Menurut Presiden Jokowi, pemerintah bertanggung jawab terhadap 260 juta penduduk negeri ini. Karena itu, pemerintah tidak berencana untuk memulangkan para anggota ISIS eks WNI.

"Saya telah memerintahkan agar 689 orang itu diidentifikasi satu per satu. Datanya dimasukkan ke imigrasi untuk proses cekal," tegas Jokowi melalui akun Twitternya @Jokowi, Rabu (12/2/20).

Jokowi mengaku telah meminta pihak terkait untuk mendata ratusan WNI eks ISIS untuk keperluan pencekalan. 

"Saya telah memerintahkan agar 689 orang itu diidentifikasi satu per satu. Datanya dimasukkan ke imigrasi untuk proses cekal," tambah dia.

Jokowi juga mengklaim, langkah tersebut ia lakukan karena lebih ingin memprioritaskan keamanan masyarakat yang lebih besar di Indonesia.

Meski demikian Jokowi memberi peluang terhadap anak-anak yang masih dibawah 10 tahun.

"Kita memang masih memberi peluang untuk yatim, yatim piatu, yang masih anak-anak di bawah 10 tahun. Tapi kita belum tahu apakah ada atau tidak ada. Semua akan terlihat setelah proses identifikasi dan verifikasi nantinya," imbuh dia.

Sebelumnya, Menkopolhukam, Mahfud MD menyatakan pemerintah akan menangkap langsung WNI eks ISIS yang berani masuk ke Indonesia. Pernyataan itu terkait WNI eks ISIS yang akan kembali ke Indonesia.

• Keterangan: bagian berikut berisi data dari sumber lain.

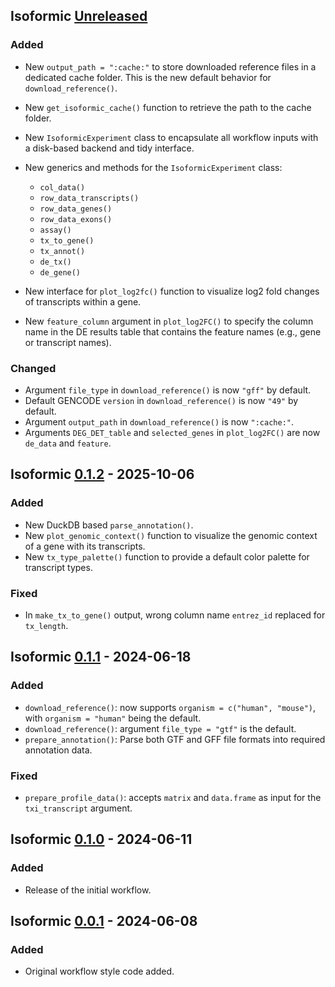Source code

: ## Isoformic [Unreleased]

### Added

* New `output_path = ":cache:"` to store downloaded reference files in a
  dedicated cache folder.
  This is the new default behavior for `download_reference()`.
* New `get_isoformic_cache()` function to retrieve the path to the cache folder.

* New `IsoformicExperiment` class to encapsulate all workflow inputs with a
  disk-based backend and tidy interface.

* New generics and methods for the `IsoformicExperiment` class:
  * `col_data()`
  * `row_data_transcripts()`
  * `row_data_genes()`
  * `row_data_exons()`
  * `assay()`
  * `tx_to_gene()`
  * `tx_annot()`
  * `de_tx()`
  * `de_gene()`

* New interface for `plot_log2fc()` function to visualize log2 fold changes of
  transcripts within a gene.

* New `feature_column` argument in `plot_log2FC()` to specify the column
  name in the DE results table that contains the feature names (e.g., gene or
  transcript names).

### Changed

* Argument `file_type` in `download_reference()` is now `"gff"` by default.
* Default GENCODE `version` in `download_reference()` is now `"49"` by default.
* Argument `output_path` in `download_reference()` is now `":cache:"`.
* Arguments `DEG_DET_table` and `selected_genes` in `plot_log2FC()` are now
  `de_data` and `feature`.

## Isoformic [0.1.2] - 2025-10-06

### Added

* New DuckDB based `parse_annotation()`.
* New `plot_genomic_context()` function to visualize the genomic context of a
  gene with its transcripts.
* New `tx_type_palette()` function to provide a default color palette for
  transcript types.

### Fixed

* In `make_tx_to_gene()` output, wrong column name `entrez_id` replaced for `tx_length`.

## Isoformic [0.1.1] - 2024-06-18

### Added

* `download_reference()`: now supports `organism = c("human", "mouse")`,
  with `organism = "human"` being the default.
* `download_reference()`: argument `file_type = "gtf"` is the default.
* `prepare_annotation()`: Parse both GTF and GFF file formats into
  required annotation data.

### Fixed

* `prepare_profile_data()`: accepts `matrix` and `data.frame` as input for the `txi_transcript` argument.

## Isoformic [0.1.0] - 2024-06-11

### Added

* Release of the initial workflow.

## Isoformic [0.0.1] - 2024-06-08

### Added

* Original workflow style code added.

[unreleased]: https://github.com/luciorq/isoformic/compare/v0.1.2...HEAD
[0.1.2]: <https://github.com/luciorq/isoformic/compare/v0.1.1...v0.1.2>
[0.1.1]: <https://github.com/luciorq/isoformic/compare/v0.1.0...v0.1.1>
[0.1.0]: <https://github.com/luciorq/isoformic/compare/v0.0.1...v0.1.0>
[0.0.1]: <https://github.com/luciorq/isoformic/releases/tag/v0.0.1>
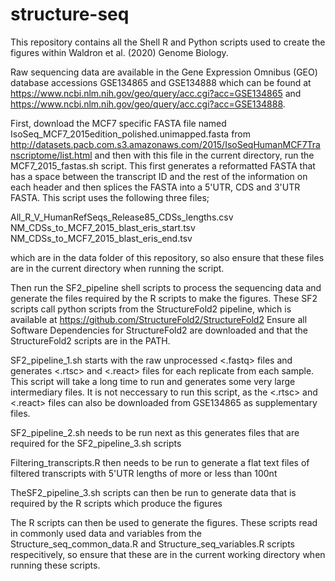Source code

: # structure-seq

This repository contains all the Shell R and Python scripts used to create the figures within Waldron et al. (2020) Genome Biology.

Raw sequencing data are available in the Gene Expression Omnibus (GEO) database accessions GSE134865 and GSE134888 which can be found at 
https://www.ncbi.nlm.nih.gov/geo/query/acc.cgi?acc=GSE134865 and
https://www.ncbi.nlm.nih.gov/geo/query/acc.cgi?acc=GSE134888.


First, download the MCF7 specific FASTA file named IsoSeq_MCF7_2015edition_polished.unimapped.fasta from http://datasets.pacb.com.s3.amazonaws.com/2015/IsoSeqHumanMCF7Transcriptome/list.html and then with this file in the current directory, run the MCF7_2015_fastas.sh script. This first generates a reformatted FASTA that has a space between the transcript ID and the rest of the information on each header and then splices the FASTA into a 5'UTR, CDS and 3'UTR FASTA. This script uses the following three files;

All_R_V_HumanRefSeqs_Release85_CDSs_lengths.csv
NM_CDSs_to_MCF7_2015_blast_eris_start.tsv
NM_CDSs_to_MCF7_2015_blast_eris_end.tsv

which are in the data folder of this repository, so also ensure that these files are in the current directory when running the script.

Then run the SF2_pipeline shell scripts to process the sequencing data and generate the files required by the R scripts to make the figures.
These SF2 scripts call python scripts from the StructureFold2 pipeline, which is available at https://github.com/StructureFold2/StructureFold2
Ensure all Software Dependencies for StructureFold2 are downloaded and that the StructureFold2 scripts are in the PATH.

SF2_pipeline_1.sh starts with the raw unprocessed <.fastq> files and generates <.rtsc> and <.react> files for each replicate from each sample. This script will take a long time to run and generates some very large intermediary files. It is not neccessary to run this script, as the <.rtsc> and <.react> files can also be downloaded from GSE134865 as supplementary files.

SF2_pipeline_2.sh needs to be run next as this generates files that are required for the SF2_pipeline_3.sh scripts

Filtering_transcripts.R then needs to be run to generate a flat text files of filtered transcripts with 5'UTR lengths of more or less than 100nt

TheSF2_pipeline_3.sh scripts can then be run to generate data that is required by the R scripts which produce the figures

The R scripts can then be used to generate the figures. These scripts read in commonly used data and variables from the Structure_seq_common_data.R and Structure_seq_variables.R scripts respecitively, so ensure that these are in the current working directory when running these scripts.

Ia juga mengatakan pemerintah tak segan menangkap WNI eks ISIS yang masuk ke Indonesia melalui 'jalur tikus' di wilayah perbatasan. 

"Kalau lewat jalur tikus ya ditangkap dong," ujar Mahfud di Kantor Presiden.

Ia juga bakal mengantisipasi WNI eks ISIS yang berpura-pura telah membakar paspor. "Padahal mereka masuk ke Indonesia melalui jalur gelap di negara-negara bebas visa," tegas dia.